Problem statement:
Take the entries below and print all of them exactly, please.

[Collected data]
....

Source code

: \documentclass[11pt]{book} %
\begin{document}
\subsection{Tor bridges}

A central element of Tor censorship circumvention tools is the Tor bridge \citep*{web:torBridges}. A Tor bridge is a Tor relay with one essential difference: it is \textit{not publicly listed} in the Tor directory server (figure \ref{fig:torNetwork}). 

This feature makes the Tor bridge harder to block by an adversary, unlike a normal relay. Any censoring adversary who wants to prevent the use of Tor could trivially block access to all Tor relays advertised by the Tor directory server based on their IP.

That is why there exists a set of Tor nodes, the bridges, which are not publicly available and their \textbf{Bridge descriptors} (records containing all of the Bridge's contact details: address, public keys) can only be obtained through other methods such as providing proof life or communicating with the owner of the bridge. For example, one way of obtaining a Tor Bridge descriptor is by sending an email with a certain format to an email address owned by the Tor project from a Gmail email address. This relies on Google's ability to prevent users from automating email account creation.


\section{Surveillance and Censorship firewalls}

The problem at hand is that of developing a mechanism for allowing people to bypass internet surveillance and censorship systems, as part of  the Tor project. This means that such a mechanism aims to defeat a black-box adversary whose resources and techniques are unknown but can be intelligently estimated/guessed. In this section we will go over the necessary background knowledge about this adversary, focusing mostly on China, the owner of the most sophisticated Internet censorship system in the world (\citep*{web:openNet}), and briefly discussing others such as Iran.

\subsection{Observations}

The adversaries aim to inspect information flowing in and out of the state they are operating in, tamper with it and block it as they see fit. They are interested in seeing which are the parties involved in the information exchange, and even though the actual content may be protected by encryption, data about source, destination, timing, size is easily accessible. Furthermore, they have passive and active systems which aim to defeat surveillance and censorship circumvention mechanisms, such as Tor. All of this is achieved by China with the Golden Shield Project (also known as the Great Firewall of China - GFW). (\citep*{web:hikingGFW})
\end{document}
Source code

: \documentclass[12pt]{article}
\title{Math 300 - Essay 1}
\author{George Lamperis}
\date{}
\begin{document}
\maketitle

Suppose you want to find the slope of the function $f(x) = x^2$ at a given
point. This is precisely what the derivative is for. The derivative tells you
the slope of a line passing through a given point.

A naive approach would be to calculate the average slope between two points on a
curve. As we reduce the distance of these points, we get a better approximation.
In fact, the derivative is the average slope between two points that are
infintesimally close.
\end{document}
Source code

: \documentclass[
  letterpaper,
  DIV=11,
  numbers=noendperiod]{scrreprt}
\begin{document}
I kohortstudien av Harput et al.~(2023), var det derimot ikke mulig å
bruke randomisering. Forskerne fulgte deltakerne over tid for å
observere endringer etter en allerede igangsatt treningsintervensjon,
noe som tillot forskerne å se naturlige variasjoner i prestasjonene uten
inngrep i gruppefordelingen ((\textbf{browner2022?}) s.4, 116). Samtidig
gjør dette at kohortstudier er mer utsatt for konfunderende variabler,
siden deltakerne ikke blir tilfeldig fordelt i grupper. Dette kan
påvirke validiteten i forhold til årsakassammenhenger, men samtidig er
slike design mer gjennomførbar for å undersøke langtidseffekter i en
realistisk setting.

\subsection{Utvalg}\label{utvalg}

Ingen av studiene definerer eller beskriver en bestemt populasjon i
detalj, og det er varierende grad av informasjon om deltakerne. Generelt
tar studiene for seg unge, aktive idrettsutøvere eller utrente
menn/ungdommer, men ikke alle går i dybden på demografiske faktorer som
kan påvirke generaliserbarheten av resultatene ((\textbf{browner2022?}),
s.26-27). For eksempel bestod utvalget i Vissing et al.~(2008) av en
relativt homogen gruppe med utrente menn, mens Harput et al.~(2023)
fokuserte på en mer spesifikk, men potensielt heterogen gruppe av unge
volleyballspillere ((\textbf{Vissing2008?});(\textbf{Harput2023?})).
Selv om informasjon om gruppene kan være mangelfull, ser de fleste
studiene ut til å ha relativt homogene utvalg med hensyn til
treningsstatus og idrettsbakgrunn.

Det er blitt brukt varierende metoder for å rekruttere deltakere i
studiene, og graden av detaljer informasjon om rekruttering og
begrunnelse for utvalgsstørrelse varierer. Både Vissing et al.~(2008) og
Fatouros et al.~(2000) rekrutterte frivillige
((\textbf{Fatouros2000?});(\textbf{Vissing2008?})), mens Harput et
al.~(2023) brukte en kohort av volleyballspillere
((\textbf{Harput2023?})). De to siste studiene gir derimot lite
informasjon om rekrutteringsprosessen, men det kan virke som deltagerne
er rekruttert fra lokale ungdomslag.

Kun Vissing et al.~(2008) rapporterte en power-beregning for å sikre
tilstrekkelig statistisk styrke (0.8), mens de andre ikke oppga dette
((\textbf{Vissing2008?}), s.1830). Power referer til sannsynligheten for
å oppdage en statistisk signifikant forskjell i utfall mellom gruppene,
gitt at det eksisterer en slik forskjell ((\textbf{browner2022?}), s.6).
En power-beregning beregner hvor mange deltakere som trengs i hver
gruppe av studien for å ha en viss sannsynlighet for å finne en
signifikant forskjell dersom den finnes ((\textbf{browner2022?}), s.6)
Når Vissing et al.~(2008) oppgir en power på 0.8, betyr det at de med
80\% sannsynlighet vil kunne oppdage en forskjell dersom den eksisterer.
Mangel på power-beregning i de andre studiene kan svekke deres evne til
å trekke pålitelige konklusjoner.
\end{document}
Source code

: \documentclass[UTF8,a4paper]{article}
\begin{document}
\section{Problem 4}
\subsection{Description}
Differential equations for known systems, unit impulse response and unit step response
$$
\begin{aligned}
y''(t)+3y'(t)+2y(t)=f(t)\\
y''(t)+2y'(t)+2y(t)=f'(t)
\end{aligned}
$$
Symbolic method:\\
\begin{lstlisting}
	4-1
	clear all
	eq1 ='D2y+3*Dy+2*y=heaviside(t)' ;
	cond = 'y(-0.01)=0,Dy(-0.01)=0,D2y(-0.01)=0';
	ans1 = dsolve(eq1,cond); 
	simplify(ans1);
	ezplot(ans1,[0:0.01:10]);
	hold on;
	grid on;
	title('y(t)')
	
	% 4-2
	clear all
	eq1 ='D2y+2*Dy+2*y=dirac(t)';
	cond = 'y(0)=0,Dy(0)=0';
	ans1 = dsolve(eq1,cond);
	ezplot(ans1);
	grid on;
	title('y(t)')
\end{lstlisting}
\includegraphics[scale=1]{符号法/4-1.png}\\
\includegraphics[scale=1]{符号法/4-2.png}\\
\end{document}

....

Reply:
Source code

: \documentclass[11pt]{book} %
\begin{document}
\subsection{Tor bridges}

A central element of Tor censorship circumvention tools is the Tor bridge \citep*{web:torBridges}. A Tor bridge is a Tor relay with one essential difference: it is \textit{not publicly listed} in the Tor directory server (figure \ref{fig:torNetwork}). 

This feature makes the Tor bridge harder to block by an adversary, unlike a normal relay. Any censoring adversary who wants to prevent the use of Tor could trivially block access to all Tor relays advertised by the Tor directory server based on their IP.

That is why there exists a set of Tor nodes, the bridges, which are not publicly available and their \textbf{Bridge descriptors} (records containing all of the Bridge's contact details: address, public keys) can only be obtained through other methods such as providing proof life or communicating with the owner of the bridge. For example, one way of obtaining a Tor Bridge descriptor is by sending an email with a certain format to an email address owned by the Tor project from a Gmail email address. This relies on Google's ability to prevent users from automating email account creation.


\section{Surveillance and Censorship firewalls}

The problem at hand is that of developing a mechanism for allowing people to bypass internet surveillance and censorship systems, as part of  the Tor project. This means that such a mechanism aims to defeat a black-box adversary whose resources and techniques are unknown but can be intelligently estimated/guessed. In this section we will go over the necessary background knowledge about this adversary, focusing mostly on China, the owner of the most sophisticated Internet censorship system in the world (\citep*{web:openNet}), and briefly discussing others such as Iran.

\subsection{Observations}

The adversaries aim to inspect information flowing in and out of the state they are operating in, tamper with it and block it as they see fit. They are interested in seeing which are the parties involved in the information exchange, and even though the actual content may be protected by encryption, data about source, destination, timing, size is easily accessible. Furthermore, they have passive and active systems which aim to defeat surveillance and censorship circumvention mechanisms, such as Tor. All of this is achieved by China with the Golden Shield Project (also known as the Great Firewall of China - GFW). (\citep*{web:hikingGFW})
\end{document}
Source code

: \documentclass[12pt]{article}
\title{Math 300 - Essay 1}
\author{George Lamperis}
\date{}
\begin{document}
\maketitle

Suppose you want to find the slope of the function $f(x) = x^2$ at a given
point. This is precisely what the derivative is for. The derivative tells you
the slope of a line passing through a given point.

A naive approach would be to calculate the average slope between two points on a
curve. As we reduce the distance of these points, we get a better approximation.
In fact, the derivative is the average slope between two points that are
infintesimally close.
\end{document}
Source code

: \documentclass[
  letterpaper,
  DIV=11,
  numbers=noendperiod]{scrreprt}
\begin{document}
I kohortstudien av Harput et al.~(2023), var det derimot ikke mulig å
bruke randomisering. Forskerne fulgte deltakerne over tid for å
observere endringer etter en allerede igangsatt treningsintervensjon,
noe som tillot forskerne å se naturlige variasjoner i prestasjonene uten
inngrep i gruppefordelingen ((\textbf{browner2022?}) s.4, 116). Samtidig
gjør dette at kohortstudier er mer utsatt for konfunderende variabler,
siden deltakerne ikke blir tilfeldig fordelt i grupper. Dette kan
påvirke validiteten i forhold til årsakassammenhenger, men samtidig er
slike design mer gjennomførbar for å undersøke langtidseffekter i en
realistisk setting.

\subsection{Utvalg}\label{utvalg}

Ingen av studiene definerer eller beskriver en bestemt populasjon i
detalj, og det er varierende grad av informasjon om deltakerne. Generelt
tar studiene for seg unge, aktive idrettsutøvere eller utrente
menn/ungdommer, men ikke alle går i dybden på demografiske faktorer som
kan påvirke generaliserbarheten av resultatene ((\textbf{browner2022?}),
s.26-27). For eksempel bestod utvalget i Vissing et al.~(2008) av en
relativt homogen gruppe med utrente menn, mens Harput et al.~(2023)
fokuserte på en mer spesifikk, men potensielt heterogen gruppe av unge
volleyballspillere ((\textbf{Vissing2008?});(\textbf{Harput2023?})).
Selv om informasjon om gruppene kan være mangelfull, ser de fleste
studiene ut til å ha relativt homogene utvalg med hensyn til
treningsstatus og idrettsbakgrunn.

Det er blitt brukt varierende metoder for å rekruttere deltakere i
studiene, og graden av detaljer informasjon om rekruttering og
begrunnelse for utvalgsstørrelse varierer. Både Vissing et al.~(2008) og
Fatouros et al.~(2000) rekrutterte frivillige
((\textbf{Fatouros2000?});(\textbf{Vissing2008?})), mens Harput et
al.~(2023) brukte en kohort av volleyballspillere
((\textbf{Harput2023?})). De to siste studiene gir derimot lite
informasjon om rekrutteringsprosessen, men det kan virke som deltagerne
er rekruttert fra lokale ungdomslag.

Kun Vissing et al.~(2008) rapporterte en power-beregning for å sikre
tilstrekkelig statistisk styrke (0.8), mens de andre ikke oppga dette
((\textbf{Vissing2008?}), s.1830). Power referer til sannsynligheten for
å oppdage en statistisk signifikant forskjell i utfall mellom gruppene,
gitt at det eksisterer en slik forskjell ((\textbf{browner2022?}), s.6).
En power-beregning beregner hvor mange deltakere som trengs i hver
gruppe av studien for å ha en viss sannsynlighet for å finne en
signifikant forskjell dersom den finnes ((\textbf{browner2022?}), s.6)
Når Vissing et al.~(2008) oppgir en power på 0.8, betyr det at de med
80\% sannsynlighet vil kunne oppdage en forskjell dersom den eksisterer.
Mangel på power-beregning i de andre studiene kan svekke deres evne til
å trekke pålitelige konklusjoner.
\end{document}
Source code

: \documentclass[UTF8,a4paper]{article}
\begin{document}
\section{Problem 4}
\subsection{Description}
Differential equations for known systems, unit impulse response and unit step response
$$
\begin{aligned}
y''(t)+3y'(t)+2y(t)=f(t)\\
y''(t)+2y'(t)+2y(t)=f'(t)
\end{aligned}
$$
Symbolic method:\\
\begin{lstlisting}
	4-1
	clear all
	eq1 ='D2y+3*Dy+2*y=heaviside(t)' ;
	cond = 'y(-0.01)=0,Dy(-0.01)=0,D2y(-0.01)=0';
	ans1 = dsolve(eq1,cond); 
	simplify(ans1);
	ezplot(ans1,[0:0.01:10]);
	hold on;
	grid on;
	title('y(t)')
	
	% 4-2
	clear all
	eq1 ='D2y+2*Dy+2*y=dirac(t)';
	cond = 'y(0)=0,Dy(0)=0';
	ans1 = dsolve(eq1,cond);
	ezplot(ans1);
	grid on;
	title('y(t)')
\end{lstlisting}
\includegraphics[scale=1]{符号法/4-1.png}\\
\includegraphics[scale=1]{符号法/4-2.png}\\
\end{document}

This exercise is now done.